TikTokの反応もすごくよくて。俺が重視しているのは再生数に対する“いいね”の数なんですけど。再生数は1秒でも再生すれば上がるけど、“いいね”を押すかどうかは人間の気持ちの部分が大きいので。で、その割合が大きいから「ありがとう」という思いでできる限り“いいね”返しをしに行ったら、小中学生のかたもとても多くて、広めたかった人たちにちゃんと届いている感じがしました。一発目を幅広い人に聴いてもらえたので、ポップスのプロジェクトとして方向性を変えずにこのまま行けそうな感覚があります。

——THE BACK HORNのメンバーからはなにか反応がありましたか?

eijun: 基本的に温かく見守ってくれる人たちなので、とくになにも言ってこないです(笑)。

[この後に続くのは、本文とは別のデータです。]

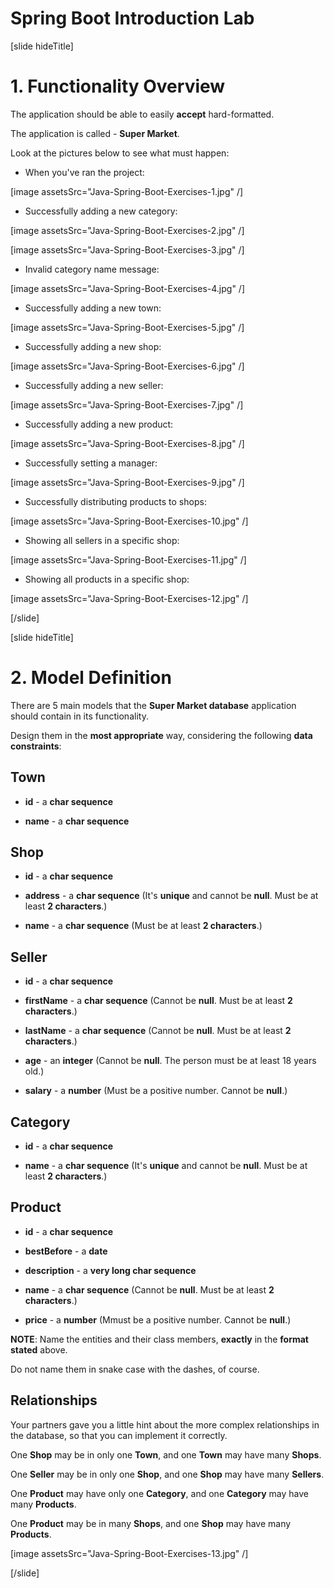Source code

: # Spring Boot Introduction Lab

[slide hideTitle]

# 1. Functionality Overview

The application should be able to easily **accept** hard-formatted.

The application is called - **Super Market**.

Look at the pictures below to see what must happen:

- When you've ran the project:

[image assetsSrc="Java-Spring-Boot-Exercises-1.jpg" /]

- Successfully adding a new category:

[image assetsSrc="Java-Spring-Boot-Exercises-2.jpg" /]

[image assetsSrc="Java-Spring-Boot-Exercises-3.jpg" /]

- Invalid category name message:

[image assetsSrc="Java-Spring-Boot-Exercises-4.jpg" /]

- Successfully adding a new town:

[image assetsSrc="Java-Spring-Boot-Exercises-5.jpg" /]

- Successfully adding a new shop:

[image assetsSrc="Java-Spring-Boot-Exercises-6.jpg" /]

- Successfully adding a new seller:

[image assetsSrc="Java-Spring-Boot-Exercises-7.jpg" /]

- Successfully adding a new product:

[image assetsSrc="Java-Spring-Boot-Exercises-8.jpg" /]

- Successfully setting a manager:

[image assetsSrc="Java-Spring-Boot-Exercises-9.jpg" /]

- Successfully distributing products to shops:

[image assetsSrc="Java-Spring-Boot-Exercises-10.jpg" /]

- Showing all sellers in a specific shop:

[image assetsSrc="Java-Spring-Boot-Exercises-11.jpg" /]

- Showing all products in a specific shop:

[image assetsSrc="Java-Spring-Boot-Exercises-12.jpg" /]

[/slide]

[slide hideTitle]

# 2. Model Definition

There are 5 main models that the **Super Market database** application should contain in its functionality.

Design them in the **most appropriate** way, considering the following **data constraints**:

## Town

- **id** - a **char sequence**

- **name** - a **char sequence**

## Shop

- **id** - a **char sequence**

- **address** - a **char sequence** (It's **unique** and cannot be **null**. Must be at least **2 characters**.)

- **name** - a **char sequence** (Must be at least **2 characters**.)

## Seller

- **id** - a **char sequence**

- **firstName** - a **char sequence** (Cannot be **null**. Must be at least **2 characters**.)

- **lastName** - a **char sequence** (Cannot be **null**. Must be at least **2 characters**.)

- **age** - an **integer** (Cannot be **null**. The person must be at least 18 years old.)

- **salary** - a **number** (Must be a positive number. Cannot be **null**.)

## Category

- **id** - a **char sequence**

- **name** - a **char sequence** (It's **unique** and cannot be **null**. Must be at least **2 characters**.)

## Product

- **id** - a **char sequence**

- **bestBefore** - a **date**

- **description** - a **very long char sequence**

- **name** - a **char sequence** (Cannot be **null**. Must be at least **2 characters**.)

- **price** - a **number** (Mmust be a positive number. Cannot be **null**.)

**NOTE**: Name the entities and their class members, **exactly** in the **format stated** above.

Do not name them in snake case with the dashes, of course.

## Relationships

Your partners gave you a little hint about the more complex relationships in the database, so that you can implement it correctly.

One **Shop** may be in only one **Town**, and one **Town** may have many **Shops**.

One **Seller** may be in only one **Shop**, and one **Shop** may have many **Sellers**.

One **Product** may have only one **Category**, and one **Category** may have many **Products**.

One **Product** may be in many **Shops**, and one **Shop** may have many **Products**.

[image assetsSrc="Java-Spring-Boot-Exercises-13.jpg" /]

[/slide]
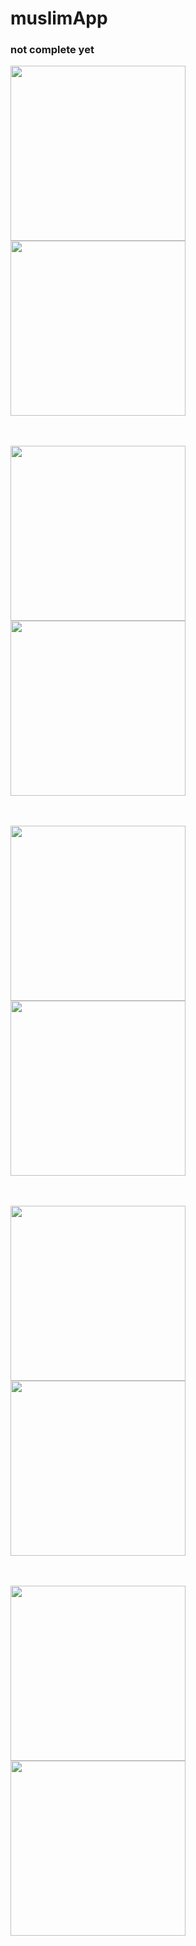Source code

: # muslimApp
### not complete yet




<img src="https://user-images.githubusercontent.com/74414358/168648919-2a44ddad-d6bf-4c4b-a5d0-78da8dd9f661.jpg" width="280">        <img src="https://user-images.githubusercontent.com/74414358/168649895-1591845e-32af-4be5-9b20-2e54d6ccacc4.jpg" width="280">


<br><br>
<img src="https://user-images.githubusercontent.com/74414358/168650650-d005a389-ea93-46e7-9d81-07a4b0b5a559.jpg" width="280">        <img src="https://user-images.githubusercontent.com/74414358/168650782-9177c9ca-41df-42d5-be9a-3096d2099bd3.jpg" width="280">




<br><br>
<img src="https://user-images.githubusercontent.com/74414358/168651358-7979d6f5-1560-4c24-87e6-9381034a0db0.jpg" width="280">        <img src="https://user-images.githubusercontent.com/74414358/168651422-8cfb5473-7f6f-4779-becb-0b5f0ac53a79.jpg" width="280">


<br><br>
<img src="https://user-images.githubusercontent.com/74414358/168651664-d6a3aa5b-561a-4c5f-b2c0-cfd9b4942bb1.jpg" width="280">        <img src="https://user-images.githubusercontent.com/74414358/168651732-abeb5f2b-132e-44c7-87fa-45ca777f2706.jpg" width="280">


<br><br>
<img src="https://user-images.githubusercontent.com/74414358/168651964-4c4fc6b1-6bf9-4005-b35a-3e1adcce1964.jpg" width="280">        <img src="https://user-images.githubusercontent.com/74414358/168651998-7fec5341-4e9b-453f-8e6a-cbd05423bc10.jpg" width="280">


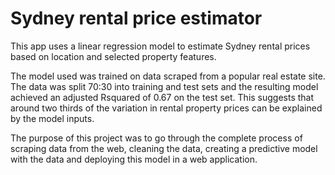 # Sydney rental price estimator
This app uses a linear regression model to estimate Sydney rental prices based on location and selected property features.

The model used was trained on data scraped from a popular real estate site. The data was split 70:30 into training and test sets and the resulting model achieved an adjusted Rsquared of 0.67 on the test set. This suggests that around two thirds of the variation in rental property prices can be explained by the model inputs.

The purpose of this project was to go through the complete process of scraping data from the web, cleaning the data, creating a predictive model with the data and deploying this model in a web application.
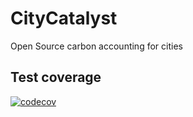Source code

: # CityCatalyst
Open Source carbon accounting for cities

## Test coverage
[![codecov](https://codecov.io/github/Open-Earth-Foundation/CityCatalyst/graph/badge.svg?token=FD69J1XR6M)](https://app.codecov.io/github/Open-Earth-Foundation/CityCatalyst/tree/develop)
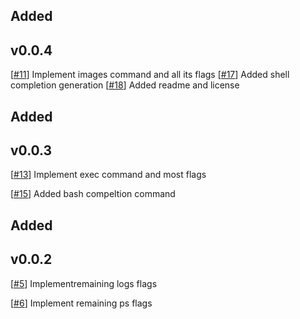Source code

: ## Added

v0.0.4
---

[[#11](https://github.com/MitchellBerend/docker-manager/issues/11)] Implement images command and all its flags
[[#17](https://github.com/MitchellBerend/docker-manager/pull/17)] Added shell completion generation
[[#18](https://github.com/MitchellBerend/docker-manager/pull/18)] Added readme and license

## Added

v0.0.3
---

[[#13](https://github.com/MitchellBerend/docker-manager/issues/13)] Implement exec command and most flags

[[#15](https://github.com/MitchellBerend/docker-manager/pull/15)] Added bash compeltion command

## Added

v0.0.2
---

[[#5](https://github.com/MitchellBerend/docker-manager/issues/5)] Implementremaining logs flags

[[#6](https://github.com/MitchellBerend/docker-manager/issues/6)] Implement remaining ps flags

逆に気が楽ですけどね、あまり注目されていても気をつかっちゃうから。

——nanaやInstagramでの「歌ってみた」投稿も増えてきていますね。

eijun: Pocochaでよくカラオケ配信をやっているんですけど、そこで知り合った歌い手さんがnanaで歌ってくれたり、いろんなSNSで活動しているからこその広がりもありますね。

eijunプロジェクトはあくまでも「見せる収納」なので、積極的に宣伝を打ち込むようなことは考えていなくて。SNSごとにアナログというか人間的な方法でコミュニティ化していって、そこで作家として認知してもらうことのほうが、長い目で見ると大事な気がしているんです。だから“いいね”返しもしているし、フォロワーがまだ少ない時期に一人ひとりとコミュニケーションをとってコミュニティを熟成させていきたい。

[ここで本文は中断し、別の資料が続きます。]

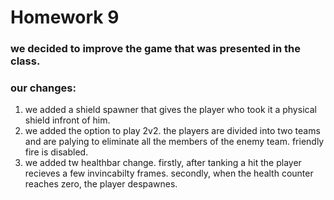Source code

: # Homework 9

### we decided to improve the game that was presented in the class. 

### our changes: 
1. we added a shield spawner that gives the player who took it a physical shield infront of him.
2. we added the option to play 2v2. the players are divided into two teams and are palying to eliminate all the members of the enemy team. friendly fire is disabled.
3. we added tw healthbar change. firstly, after tanking a hit the player recieves a few invincabilty frames. secondly, when the health counter reaches zero, the player despawnes.
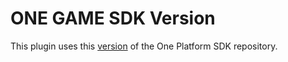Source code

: # ONE GAME SDK Version

This plugin uses this [version](https://git.i3d.net/one/ardentblue/one-game-sdk/-/commit/40d4546ced344fbd889fe0d0efea46eeaa7b7b7f) of the One Platform SDK repository.
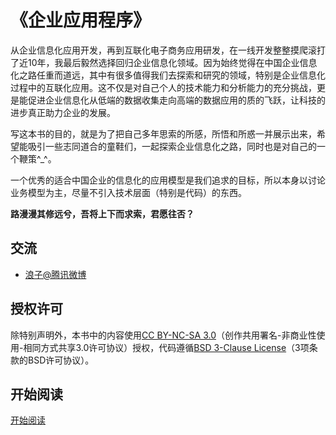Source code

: 《企业应用程序》
===================

从企业信息化应用开发，再到互联化电子商务应用研发，在一线开发整整摸爬滚打了近10年，我最后毅然选择回归企业信息化领域。因为始终觉得在中国企业信息化之路任重而道远，其中有很多值得我们去探索和研究的领域，特别是企业信息化过程中的互联化应用。这不仅是对自己个人的技术能力和分析能力的充分挑战，更是能促进企业信息化从低端的数据收集走向高端的数据应用的质的飞跃，让科技的进步真正助力企业的发展。


写这本书的目的，就是为了把自己多年思索的所感，所悟和所惑一并展示出来，希望能吸引一些志同道合的童鞋们，一起探索企业信息化之路，同时也是对自己的一个鞭策^_^。

一个优秀的适合中国企业的信息化的应用模型是我们追求的目标，所以本身以讨论业务模型为主，尽量不引入技术层面（特别是代码）的东西。


**路漫漫其修远兮，吾将上下而求索，君愿往否？**



交流
----
* [浪子@腾讯微博](<http://t.qq.com/imlangzi>)




授权许可
--------
除特别声明外，本书中的内容使用[CC BY-NC-SA 3.0](http://creativecommons.org/licenses/by-nc-sa/3.0/)（创作共用署名-非商业性使用-相同方式共享3.0许可协议）授权，代码遵循[BSD 3-Clause License](LICENSE.md)（3项条款的BSD许可协议）。

开始阅读
---------
[开始阅读](toc.md)




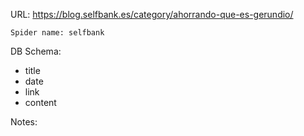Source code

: URL: https://blog.selfbank.es/category/ahorrando-que-es-gerundio/

    Spider name: selfbank

DB Schema:
- title
- date
- link
- content

Notes:
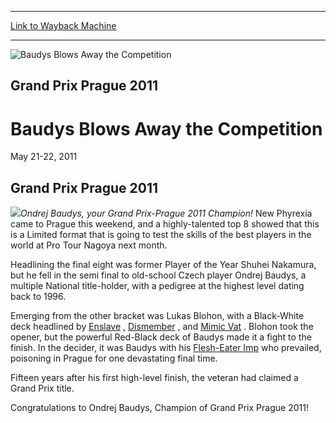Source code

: 
---
[Link to Wayback Machine](https://web.archive.org/web/20151205230000/http://magic.wizards.com/en/events/coverage/gppra11)

[_metadata_:description]:- "Grand Prix Prague 2011 Ondrej Baudys, your Grand Prix-Prague 2011 Champion!"
[_metadata_:generator]:- "Drupal 7 (http://drupal.org)"
[_metadata_:node]:- "478436"
[_metadata_:source]:- "div-block-system-main"
[_metadata_:title]:- "Baudys Blows Away the Competition"
[_metadata_:wayback_capture_timestamp]:- "2015-12-05 23:00:00"
[_metadata_:wayback_raw_url]:- "https://web.archive.org/web/20151205230000id_/http://magic.wizards.com/en/events/coverage/gppra11"
[_metadata_:wayback_url]:- "http://magic.wizards.com/en/events/coverage/gppra11"
---







![Baudys Blows Away the Competition](https://media.magic.wizards.com/images/banner/large_1.jpg)





Grand Prix Prague 2011
----------------------


Baudys Blows Away the Competition
=================================




May 21-22, 2011












Grand Prix Prague 2011
----------------------


![](https://media.magic.wizards.com/image_legacy_migration/mtg/images/daily/events/gppra11/champion620.jpg)*Ondrej Baudys, your Grand Prix-Prague 2011 Champion!*
New Phyrexia came to Prague this weekend, and a highly-talented top 8 showed that this is a Limited format that is going to test the skills of the best players in the world at Pro Tour Nagoya next month.


Headlining the final eight was former Player of the Year Shuhei Nakamura, but he fell in the semi final to old-school Czech player Ondrej Baudys, a multiple National title-holder, with a pedigree at the highest level dating back to 1996.


Emerging from the other bracket was Lukas Blohon, with a Black-White deck headlined by [Enslave](http://gatherer.wizards.com/Pages/Card/Details.aspx?name=Enslave) , [Dismember](http://gatherer.wizards.com/Pages/Card/Details.aspx?name=Dismember) , and [Mimic Vat](http://gatherer.wizards.com/Pages/Card/Details.aspx?name=Mimic+Vat) . Blohon took the opener, but the powerful Red-Black deck of Baudys made it a fight to the finish. In the decider, it was Baudys with his [Flesh-Eater Imp](http://gatherer.wizards.com/Pages/Card/Details.aspx?name=Flesh-Eater+Imp) who prevailed, poisoning in Prague for one devastating final time.


Fifteen years after his first high-level finish, the veteran had claimed a Grand Prix title.


Congratulations to Ondrej Baudys, Champion of Grand Prix Prague 2011!


  

 


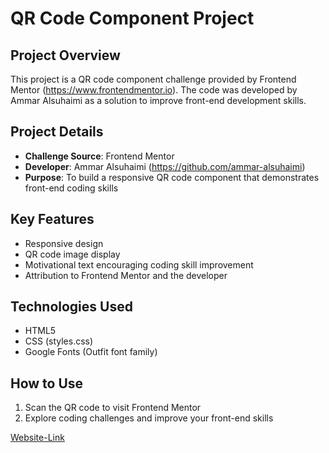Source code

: # QR Code Component Project

## Project Overview
This project is a QR code component challenge provided by Frontend Mentor (https://www.frontendmentor.io). The code was developed by Ammar Alsuhaimi as a solution to improve front-end development skills.

## Project Details
- **Challenge Source**: Frontend Mentor
- **Developer**: Ammar Alsuhaimi (https://github.com/ammar-alsuhaimi)
- **Purpose**: To build a responsive QR code component that demonstrates front-end coding skills

## Key Features
- Responsive design
- QR code image display
- Motivational text encouraging coding skill improvement
- Attribution to Frontend Mentor and the developer

## Technologies Used
- HTML5
- CSS (styles.css)
- Google Fonts (Outfit font family)

## How to Use
1. Scan the QR code to visit Frontend Mentor
2. Explore coding challenges and improve your front-end skills

[Website-Link](https://ammar-alsuhaimi.github.io/QR-Code-Component/qr-code-component-main/index.html)
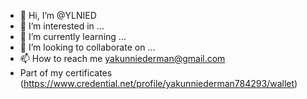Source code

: - 👋 Hi, I’m @YLNIED
- 👀 I’m interested in ...
- 🌱 I’m currently learning ...
- 💞️ I’m looking to collaborate on ...
- 📫 How to reach me yakunniederman@gmail.com
- Part of my certificates (https://www.credential.net/profile/yakunniederman784293/wallet)
<!---
YLNIED/YLNIED is a ✨ special ✨ repository because its `README.md` (this file) appears on your GitHub profile.
You can click the Preview link to take a look at your changes.
--->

——配信でもコメント一つひとつに反応するなど、細やかに対応していらっしゃいます。ファンとしては嬉しいですが、SNSが精神的な負担になってしまうことはありませんか?

eijun: SNSでの活動もまったく苦じゃないです。いま、TikTokにミニソングをよく投稿していて、それも「見せる収納」のブランディングの一環なんですけど、eijunプロジェクトでアウトプットが増えたことで自分と世の中の循環がスムーズになって、その曲たちを通じてコミュニケーションをとることはむしろ喜びしかないんですよね。

——作家としていちばんモチベーションを感じるのは、曲を世に出すときということでしょうか。

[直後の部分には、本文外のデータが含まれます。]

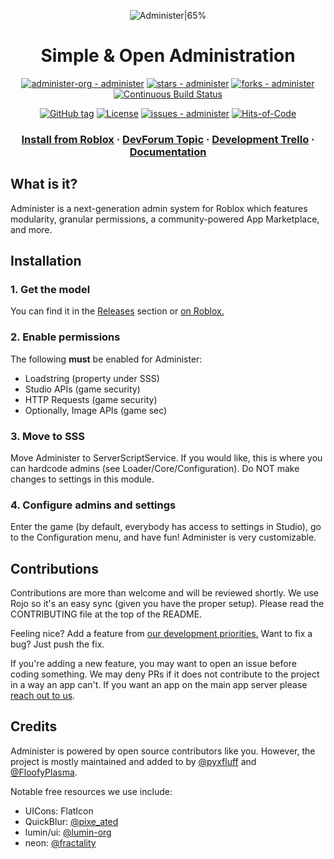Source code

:<div align="center">
 
![Administer|65%](/.readme/Administer-Text.png)

# Simple & Open Administration

[![administer-org - administer](https://img.shields.io/static/v1?label=administer-org&message=administer&color=blue&logo=github)](https://github.com/administer-org/administer "Go to GitHub repo") [![stars - administer](https://img.shields.io/github/stars/administer-org/administer?style=social)](https://github.com/administer-org/administer) [![forks - administer](https://img.shields.io/github/forks/administer-org/administer?style=social)](https://github.com/administer-org/administer) [![Continuous Build Status](https://github.com/administer-org/administer/actions/workflows/continuous_build.yml/badge.svg)](https://github.com/administer-org/administer/releases/tag/CB)

[![GitHub tag](https://img.shields.io/github/tag/administer-org/administer?include_prereleases=&sort=semver&color=blue)](https://github.com/administer-org/administer/releases/) [![License](https://img.shields.io/badge/License-AGPL--3.0-blue)](#license) [![issues - administer](https://img.shields.io/github/issues/administer-org/administer)](https://github.com/administer-org/administer/issues) [![Hits-of-Code](https://hitsofcode.com/github/administer-org/administer?branch=main)](https://hitsofcode.com/github/administer-org/administer/view?branch=main)


### [Install from Roblox](https://create.roblox.com/store/asset/127698208806211/Administer) · [DevForum Topic](https://devforum.roblox.com/t/administer-modern-modular-free-admin-system-12/3179989) · [Development Trello](https://trello.com/b/GA5Kc0vB/administer) · [Documentation](https://docs.administer..notpyx.me)

</div>

## What is it?

Administer is a next-generation admin system for Roblox which features modularity, granular permissions, a community-powered App Marketplace, and more.


## Installation

### 1. Get the model
You can find it in the [Releases](https://github.com/administer-org/administer/releases/) section or [on Roblox.](https://create.roblox.com/store/asset/127698208806211/Administer)

### 2. Enable permissions
The following **must** be enabled for Administer:
- Loadstring (property under SSS)
- Studio APIs (game security)
- HTTP Requests (game security)
- Optionally, Image APIs (game sec)

### 3. Move to SSS
Move Administer to ServerScriptService. If you would like, this is where you can hardcode admins (see Loader/Core/Configuration). Do NOT make changes to settings in this module.

### 4. Configure admins and settings
Enter the game (by default, everybody has access to settings in Studio), go to the Configuration menu, and have fun! Administer is very customizable.



## Contributions

Contributions are more than welcome and will be reviewed shortly. We use Rojo so it's an easy sync (given you have the proper setup). Please read the CONTRIBUTING file at the top of the README.

Feeling nice? Add a feature from [our development priorities.](https://trello.com/b/GA5Kc0vB/administer) Want to fix a bug? Just push the fix. 

If you're adding a new feature, you may want to open an issue before coding something. We may deny PRs if it does not contribute to the project in a way an app can't. If you want an app on the main app server please [reach out to us](https://administer.notpyx.me/to/discord).

## Credits

Administer is powered by open source contributors like you. However, the project is mostly maintained and added to by [@pyxfluff](https://notpyx.me/github) and [@FloofyPlasma](https://github.com/floofyplasma). 

Notable free resources we use include:
- UICons: FlatIcon
- QuickBlur: [@pixe_ated](https://devforum.roblox.com/u/pixe_ated)
- lumin/ui: [@lumin-org](https://github.com/lumin-org)
- neon: [@fractality](https://devforum.roblox.com/u/fractality)
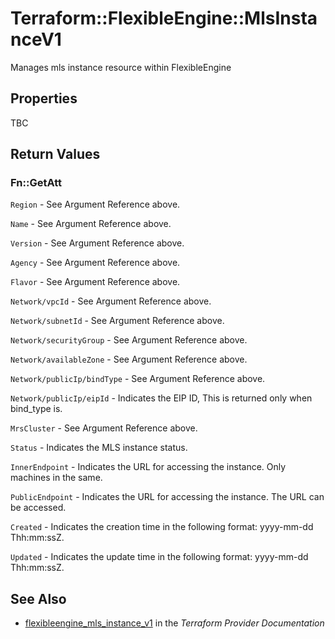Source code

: # Terraform::FlexibleEngine::MlsInstanceV1

Manages mls instance resource within FlexibleEngine

## Properties

TBC

## Return Values

### Fn::GetAtt

`Region` - See Argument Reference above.

`Name` - See Argument Reference above.

`Version` - See Argument Reference above.

`Agency` - See Argument Reference above.

`Flavor` - See Argument Reference above.

`Network/vpcId` - See Argument Reference above.

`Network/subnetId` - See Argument Reference above.

`Network/securityGroup` - See Argument Reference above.

`Network/availableZone` - See Argument Reference above.

`Network/publicIp/bindType` - See Argument Reference above.

`Network/publicIp/eipId` - Indicates the EIP ID, This is returned only when bind_type is.

`MrsCluster` - See Argument Reference above.

`Status` - Indicates the MLS instance status.

`InnerEndpoint` - Indicates the URL for accessing the instance. Only machines in the same.

`PublicEndpoint` - Indicates the URL for accessing the instance. The URL can be accessed.

`Created` - Indicates the creation time in the following format: yyyy-mm-dd Thh:mm:ssZ.

`Updated` - Indicates the update time in the following format: yyyy-mm-dd Thh:mm:ssZ.

## See Also

* [flexibleengine_mls_instance_v1](https://www.terraform.io/docs/providers/flexibleengine/r/mls_instance_v1.html) in the _Terraform Provider Documentation_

eijun: うーん。作品のなかで性別や年齢を超えて「自由になんでも表現できた」「自分の殻を破れた」と感じるのはだいたい歌詞を書き終えたとき。だからグラフを作ったときにいちばん高くなるのはその瞬間で、それがあるから「また新しい曲を書こう」と思えるんですけど、アウトプットを通じてコミュニケーションをとる楽しさは、いま芽生え始めている感じですね。

あと、それとはちょっと別の話ですが、雑談やカラオケのライブ配信が思いのほか性に合っていることにも気づきました。いろいろ準備してコンテンツとして出すという楽しみは、俺は音楽だけでお腹いっぱい。とくに準備せずバーンと出てしゃべったり歌ったりする時間があることで、メリハリをつけて楽しめているんだと思います。

いまは、弱い自分、暗い自分がこなれないようにむしろ保護している
——eijunさんはnoteなどでセルフマネジメントについても発信されています。いつごろから実践されているのでしょう。

eijun: 28歳くらいからなので10年以上ですね。タスク管理の真似ごとから脱却して自分専用の仕組みができてきたのはここ4年くらい。eijunプロジェクトのTwitterで作業過程をツイートすると、みんな「どれだけ並行してるんですか」「ちゃんと寝てますか」と心配してくれるんですが、仕組みのなかでちゃんと休息をとりながら進めているので大丈夫です(笑)。

試してみてダメだったら捨てる、という作業がすごく好きで。好奇心が強いから、試さないで切り捨てることはできないんですけど、まずはやってみて、費やした時間やかかったストレスを測定して、ダメならスパッとやめる。一時期、モーションラプスっていうめちゃくちゃ作り込んだ動画を作りたくて機材もたくさん買ったんですが、性に合わなすぎて即くじけました(笑)。だから、いま稼働しているアカウントやコンテンツは、いっぱいあるように見えるけど実は絞られたものなんです。

——2012年のインタビューで、〈心の調子が悪いのは自分のせいだと思う必要はない。「たまたま今日は絶望してんのかもな」と思うようにしたら、絶望の持続性がなくなった〉というお話をされていてすごく救われました。当時と比べて心との向き合いかたは変わりましたか?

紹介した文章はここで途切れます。